- [Work instruction] Would you find each line in the entries below with the string "price" and copy it?

- [The records]
══════
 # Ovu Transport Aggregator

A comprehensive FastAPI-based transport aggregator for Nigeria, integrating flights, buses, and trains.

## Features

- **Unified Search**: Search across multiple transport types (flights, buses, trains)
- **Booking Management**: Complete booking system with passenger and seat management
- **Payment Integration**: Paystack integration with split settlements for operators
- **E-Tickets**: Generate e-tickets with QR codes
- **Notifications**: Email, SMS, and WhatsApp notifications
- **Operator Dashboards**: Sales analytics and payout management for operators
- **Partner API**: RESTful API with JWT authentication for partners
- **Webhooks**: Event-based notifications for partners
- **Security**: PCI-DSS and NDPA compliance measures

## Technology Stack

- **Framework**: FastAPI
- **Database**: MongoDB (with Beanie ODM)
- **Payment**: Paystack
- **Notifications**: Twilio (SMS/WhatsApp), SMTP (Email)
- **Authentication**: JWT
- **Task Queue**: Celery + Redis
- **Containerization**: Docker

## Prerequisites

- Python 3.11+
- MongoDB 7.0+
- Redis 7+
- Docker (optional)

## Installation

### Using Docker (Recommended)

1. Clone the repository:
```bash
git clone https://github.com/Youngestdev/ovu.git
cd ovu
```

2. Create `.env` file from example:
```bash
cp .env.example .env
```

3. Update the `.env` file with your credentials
══════
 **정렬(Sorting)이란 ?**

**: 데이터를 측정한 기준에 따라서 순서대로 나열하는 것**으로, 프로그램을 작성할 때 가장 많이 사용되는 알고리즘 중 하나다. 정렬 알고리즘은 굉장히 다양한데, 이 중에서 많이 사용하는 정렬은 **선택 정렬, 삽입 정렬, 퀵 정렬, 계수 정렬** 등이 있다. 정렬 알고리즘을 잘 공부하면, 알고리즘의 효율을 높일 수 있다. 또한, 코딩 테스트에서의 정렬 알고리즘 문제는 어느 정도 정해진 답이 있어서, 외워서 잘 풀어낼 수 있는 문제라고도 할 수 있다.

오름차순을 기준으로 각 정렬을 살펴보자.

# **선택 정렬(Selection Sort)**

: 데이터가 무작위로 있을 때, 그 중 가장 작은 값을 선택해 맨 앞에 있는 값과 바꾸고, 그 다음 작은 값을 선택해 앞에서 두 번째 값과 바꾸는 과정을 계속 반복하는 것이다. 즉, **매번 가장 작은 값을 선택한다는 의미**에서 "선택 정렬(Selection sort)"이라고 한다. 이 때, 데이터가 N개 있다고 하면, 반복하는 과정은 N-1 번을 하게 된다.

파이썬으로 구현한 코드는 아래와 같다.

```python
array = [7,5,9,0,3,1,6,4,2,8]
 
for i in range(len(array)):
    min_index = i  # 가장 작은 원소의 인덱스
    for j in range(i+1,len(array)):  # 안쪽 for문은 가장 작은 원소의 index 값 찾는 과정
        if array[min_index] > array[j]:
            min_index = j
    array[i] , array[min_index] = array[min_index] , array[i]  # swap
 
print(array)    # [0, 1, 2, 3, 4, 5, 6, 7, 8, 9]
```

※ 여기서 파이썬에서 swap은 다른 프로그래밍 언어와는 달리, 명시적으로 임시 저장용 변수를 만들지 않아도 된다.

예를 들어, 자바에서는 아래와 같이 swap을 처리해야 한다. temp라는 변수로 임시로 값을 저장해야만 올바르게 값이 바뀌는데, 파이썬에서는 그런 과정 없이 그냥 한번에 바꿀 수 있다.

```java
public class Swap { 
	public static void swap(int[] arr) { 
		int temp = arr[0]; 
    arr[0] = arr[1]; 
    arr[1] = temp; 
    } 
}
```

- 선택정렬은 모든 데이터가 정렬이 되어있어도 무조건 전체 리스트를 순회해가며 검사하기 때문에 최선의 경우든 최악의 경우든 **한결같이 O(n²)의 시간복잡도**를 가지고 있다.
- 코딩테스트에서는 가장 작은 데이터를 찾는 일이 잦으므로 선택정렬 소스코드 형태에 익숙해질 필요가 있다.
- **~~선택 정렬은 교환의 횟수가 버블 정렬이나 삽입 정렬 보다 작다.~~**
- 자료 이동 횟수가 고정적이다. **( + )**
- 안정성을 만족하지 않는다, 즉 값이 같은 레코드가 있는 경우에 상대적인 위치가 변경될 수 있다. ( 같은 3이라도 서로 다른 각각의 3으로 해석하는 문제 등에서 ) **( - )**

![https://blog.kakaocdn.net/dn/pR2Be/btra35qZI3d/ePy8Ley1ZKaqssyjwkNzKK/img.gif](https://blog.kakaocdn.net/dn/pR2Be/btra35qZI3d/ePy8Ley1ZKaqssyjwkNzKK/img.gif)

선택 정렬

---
══════
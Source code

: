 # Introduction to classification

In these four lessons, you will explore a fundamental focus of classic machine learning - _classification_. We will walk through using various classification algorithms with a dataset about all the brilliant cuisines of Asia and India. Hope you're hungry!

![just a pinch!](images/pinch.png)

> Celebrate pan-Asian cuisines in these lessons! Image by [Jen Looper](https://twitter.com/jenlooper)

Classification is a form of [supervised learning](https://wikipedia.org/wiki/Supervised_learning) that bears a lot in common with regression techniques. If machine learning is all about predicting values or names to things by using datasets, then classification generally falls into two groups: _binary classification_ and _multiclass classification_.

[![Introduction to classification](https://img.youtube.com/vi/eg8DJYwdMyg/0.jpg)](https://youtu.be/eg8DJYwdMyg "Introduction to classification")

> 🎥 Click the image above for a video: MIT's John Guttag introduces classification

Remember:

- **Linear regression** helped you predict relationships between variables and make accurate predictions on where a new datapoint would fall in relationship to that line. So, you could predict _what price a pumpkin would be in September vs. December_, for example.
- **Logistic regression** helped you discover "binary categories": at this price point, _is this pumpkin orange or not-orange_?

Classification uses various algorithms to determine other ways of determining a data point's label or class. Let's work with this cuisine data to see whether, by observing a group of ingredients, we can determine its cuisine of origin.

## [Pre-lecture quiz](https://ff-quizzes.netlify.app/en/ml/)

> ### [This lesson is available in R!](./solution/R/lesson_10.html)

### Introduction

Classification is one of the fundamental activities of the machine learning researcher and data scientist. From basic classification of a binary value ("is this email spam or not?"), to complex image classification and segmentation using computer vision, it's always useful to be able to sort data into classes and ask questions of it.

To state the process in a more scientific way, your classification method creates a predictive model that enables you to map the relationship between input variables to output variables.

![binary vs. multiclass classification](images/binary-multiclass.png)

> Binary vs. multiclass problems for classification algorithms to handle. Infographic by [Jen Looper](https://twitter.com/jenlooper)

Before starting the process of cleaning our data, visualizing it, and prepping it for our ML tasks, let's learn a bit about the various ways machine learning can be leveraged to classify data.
══════
- [Solution]
- **Linear regression** helped you predict relationships between variables and make accurate predictions on where a new datapoint would fall in relationship to that line. So, you could predict _what price a pumpkin would be in September vs. December_, for example.
- **Logistic regression** helped you discover "binary categories": at this price point, _is this pumpkin orange or not-orange_?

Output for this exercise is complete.